En una nueva escalada de tensiones diplomáticas bajo la doctrina de «América Primero», el presidente Donald Trump anunció que detendrá la puesta en marcha del puente internacional Gordie Howe. La decisión se mantendrá firme hasta que el gobierno de Canadá acceda a una renegociación profunda de las relaciones económicas que, según el mandatario, actualmente perjudican a los Estados Unidos.
La exigencia central de la Casa Blanca es disruptiva: Trump reclama que Estados Unidos obtenga «al menos la mitad» del control y propiedad del puente, argumentando que el diseño del acuerdo actual favorece desproporcionadamente a Ottawa. «No permitiré que este puente se abra hasta que Estados Unidos sea totalmente compensado», sentenció el presidente durante su declaración.
Una infraestructura estratégica en el limbo
El puente Gordie Howe, con una longitud de 2,6 kilómetros, representa un hito de la ingeniería moderna y el proyecto atirantado más extenso de la región. Sin embargo, su importancia logística ha pasado a un segundo plano ante el conflicto arancelario:
Fricciones comerciales: Washington mantiene reclamos vigentes por los aranceles canadienses a los productos lácteos y las restricciones a las importaciones de alcohol estadounidense.
El factor China: Las recientes negociaciones comerciales entre el gobierno de Justin Trudeau y Pekín han incrementado el recelo en Washington, elevando el tono de la confrontación.
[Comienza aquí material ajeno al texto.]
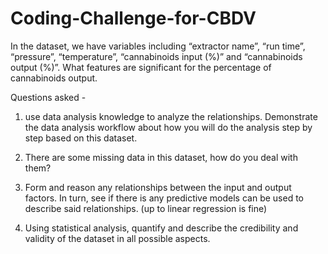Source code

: # Coding-Challenge-for-CBDV

In the dataset, we have variables including “extractor name”, “run time”, “pressure”,
“temperature”, “cannabinoids input (%)” and “cannabinoids output (%)”. What features are significant for the percentage of cannabinoids output.

Questions asked -

1) use data analysis knowledge to analyze the relationships. Demonstrate the data analysis workflow about how you will do the             analysis step by step based on this dataset.

2) There are some missing data in this dataset, how do you deal with them?

3) Form and reason any relationships between the input and output factors. In turn, see if there
is any predictive models can be used to describe said relationships. (up to linear regression is fine)

4) Using statistical analysis, quantify and describe the credibility and validity of the dataset in all
possible aspects.

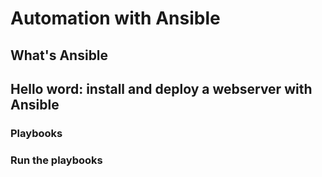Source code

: # Automation with Ansible

## What's Ansible

## Hello word: install and deploy a webserver with Ansible

### Playbooks

### Run the playbooks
Impacto en el comercio binacional
Expertos advierten que el bloqueo de esta infraestructura, construida por la empresa ACS, podría generar un cuello de botella en una de las fronteras comerciales más activas del mundo. La postura de Trump no solo amenaza el desarrollo de obras conjuntas, sino que pone en duda la estabilidad de futuros acuerdos comerciales en América del Norte.
¿Qué esperar ahora?
Analistas anticipan que, de no lograrse una concesión significativa por parte de Canadá, el gobierno estadounidense podría avanzar hacia una nueva ronda de sanciones o aranceles punitivos. Por ahora, el gigante de acero y concreto que prometía agilizar el tránsito entre Detroit y Windsor permanece como un símbolo de la fractura diplomática entre ambos vecinos.